Google, which was started in a garage by two students, became a 100 billion pounds giant relied upon by 60 per cent of Internet users due to a secret success recipe - free beer, barbecues and rum.
One of the men at the heart of the Google empire has revealed the secrets behind the world's most popular search engine, which rose from almost nothing 10 years ago to the fifth-largest company on the New York Stock Exchange and a global brand worth twice as much as Coca-Cola.
Charlie Ayers has disclosed that Google was not just started using a groundbreaking technology, but on a revolutionary approach to food in the staff canteen.
Ayers was hired by Sergey Brin and Larry Page, Google's founders, in the belief that like a Napoleonic army, an Internet giant marches on its stomach.
As Google's first chef, his mission was to seduce an unruly gaggle of brilliant but wayward computer engineers into wanting to stay at the office. His success, he said, meant Google's rise to the top was fuelled by free beer, barbecues and rum.
It began in 1998, when Page and Brin started Google in a friend's garage near Stanford University in California.

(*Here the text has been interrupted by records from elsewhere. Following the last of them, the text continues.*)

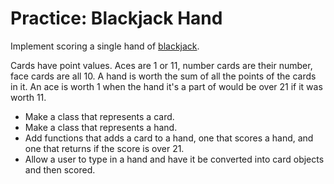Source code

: # Practice: Blackjack Hand
Implement scoring a single hand of [blackjack](https://en.wikipedia.org/wiki/Blackjack).

Cards have point values.
Aces are 1 or 11, number cards are their number, face cards are all 10.
A hand is worth the sum of all the points of the cards in it.
An ace is worth 1 when the hand it's a part of would be over 21 if it was worth 11.

* Make a class that represents a card.
* Make a class that represents a hand.
* Add functions that adds a card to a hand, one that scores a hand, and one that returns if the score is over 21.
* Allow a user to type in a hand and have it be converted into card objects and then scored.
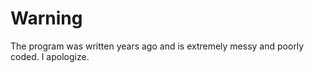 # Warning

The program was written years ago and is extremely messy and poorly coded. I apologize.

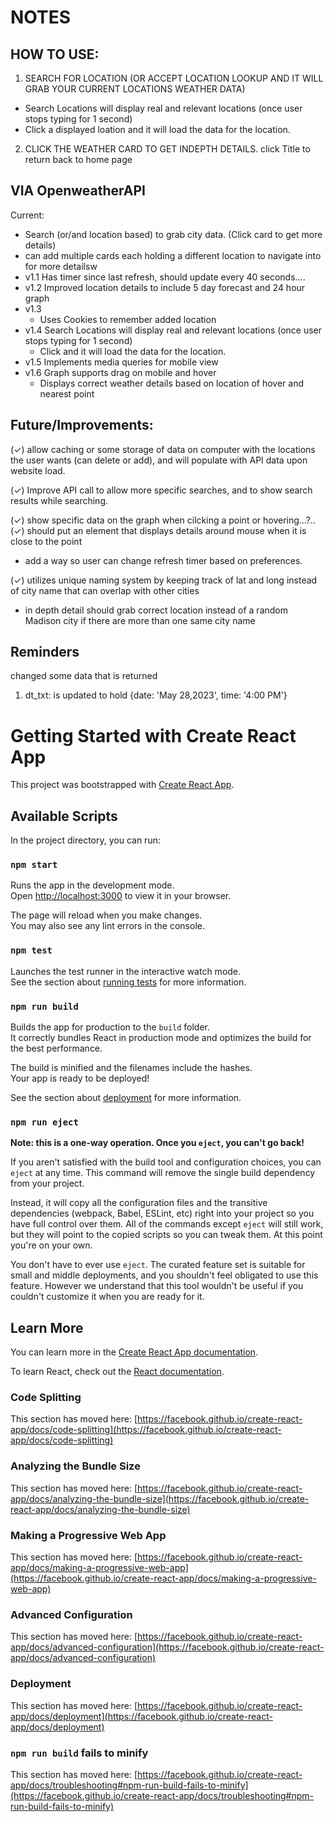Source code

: # NOTES

## HOW TO USE:

1.  SEARCH FOR LOCATION (OR ACCEPT LOCATION LOOKUP AND IT WILL GRAB YOUR CURRENT LOCATIONS WEATHER DATA)

- Search Locations will display real and relevant locations (once user stops typing for 1 second)
- Click a displayed loation and it will load the data for the location.

2.  CLICK THE WEATHER CARD TO GET INDEPTH DETAILS. click Title to return back to home page

## VIA OpenweatherAPI

Current:

- Search (or/and location based) to grab city data. (Click card to get more details)
- can add multiple cards each holding a different location to navigate into for more detailsw
- v1.1 Has timer since last refresh, should update every 40 seconds....
- v1.2 Improved location details to include 5 day forecast and 24 hour graph
- v1.3
  - Uses Cookies to remember added location
- v1.4 Search Locations will display real and relevant locations (once user stops typing for 1 second)
  - Click and it will load the data for the location.
- v1.5 Implements media queries for mobile view 
- v1.6 Graph supports drag on mobile and hover 
  - Displays correct weather details based on location of hover and nearest point



## Future/Improvements:

(✓) allow caching or some storage of data on computer with the locations the user wants (can delete or add), and will populate with API data upon website load.

(✓) Improve API call to allow more specific searches, and to show search results while searching.

(✓) show specific data on the graph when cilcking a point or hovering...?..
  (✓) should put an element that displays details around mouse when it is close to the point
- add a way so user can change refresh timer based on preferences.

(✓) utilizes unique naming system by keeping track of lat and long instead of city name that can overlap with other cities

- in depth detail should grab correct location instead of a random Madison city if there are more than one same city name

## Reminders

changed some data that is returned

1. dt_txt: is updated to hold {date: 'May 28,2023', time: '4:00 PM'}

# Getting Started with Create React App

This project was bootstrapped with [Create React App](https://github.com/facebook/create-react-app).

## Available Scripts

In the project directory, you can run:

### `npm start`

Runs the app in the development mode.\
Open [http://localhost:3000](http://localhost:3000) to view it in your browser.

The page will reload when you make changes.\
You may also see any lint errors in the console.

### `npm test`

Launches the test runner in the interactive watch mode.\
See the section about [running tests](https://facebook.github.io/create-react-app/docs/running-tests) for more information.

### `npm run build`

Builds the app for production to the `build` folder.\
It correctly bundles React in production mode and optimizes the build for the best performance.

The build is minified and the filenames include the hashes.\
Your app is ready to be deployed!

See the section about [deployment](https://facebook.github.io/create-react-app/docs/deployment) for more information.

### `npm run eject`

**Note: this is a one-way operation. Once you `eject`, you can't go back!**

If you aren't satisfied with the build tool and configuration choices, you can `eject` at any time. This command will remove the single build dependency from your project.

Instead, it will copy all the configuration files and the transitive dependencies (webpack, Babel, ESLint, etc) right into your project so you have full control over them. All of the commands except `eject` will still work, but they will point to the copied scripts so you can tweak them. At this point you're on your own.

You don't have to ever use `eject`. The curated feature set is suitable for small and middle deployments, and you shouldn't feel obligated to use this feature. However we understand that this tool wouldn't be useful if you couldn't customize it when you are ready for it.

## Learn More

You can learn more in the [Create React App documentation](https://facebook.github.io/create-react-app/docs/getting-started).

To learn React, check out the [React documentation](https://reactjs.org/).

### Code Splitting

This section has moved here: [https://facebook.github.io/create-react-app/docs/code-splitting](https://facebook.github.io/create-react-app/docs/code-splitting)

### Analyzing the Bundle Size

This section has moved here: [https://facebook.github.io/create-react-app/docs/analyzing-the-bundle-size](https://facebook.github.io/create-react-app/docs/analyzing-the-bundle-size)

### Making a Progressive Web App

This section has moved here: [https://facebook.github.io/create-react-app/docs/making-a-progressive-web-app](https://facebook.github.io/create-react-app/docs/making-a-progressive-web-app)

### Advanced Configuration

This section has moved here: [https://facebook.github.io/create-react-app/docs/advanced-configuration](https://facebook.github.io/create-react-app/docs/advanced-configuration)

### Deployment

This section has moved here: [https://facebook.github.io/create-react-app/docs/deployment](https://facebook.github.io/create-react-app/docs/deployment)

### `npm run build` fails to minify

This section has moved here: [https://facebook.github.io/create-react-app/docs/troubleshooting#npm-run-build-fails-to-minify](https://facebook.github.io/create-react-app/docs/troubleshooting#npm-run-build-fails-to-minify)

A few months later, they recruited Ayers.
"They said: 'We are not going to charge for food here, ever'," the Telegraph quoted Ayers, as remembering.
"I said 'That's crazy.' They explained my job was to create this ambience, to build this captivated audience where people wanted to come in super-early and stay super-late. They interviewed me above a bicycle shop.
"They thought they were going to go global. I thought 'Good luck'. The way they were playing with children's toys, riding around on scooters, I had no idea they were doing any work," he added.
He signed up, however, and started easing the computer engineers into the long hours culture with innovations including free beer and fortnightly "big ass" barbecues, and breakfast specials. He converted the "googlers" to a diet that ensured they kept working after lunch and weaned them off pizzas.
As explained in his new book, Eat Yourself Smart, his faith in the profit-making power of raw food extended to generous offerings of sushi - "the fat found in fish helps make the cell membranes round the brain more elastic and more able to absorb nutrients easily".
His empire grew to 150 cooks, serving up to 7,000 meals a day for 5,000 at the thee million square foot "Googleplex", the HQ in Mountain View, California.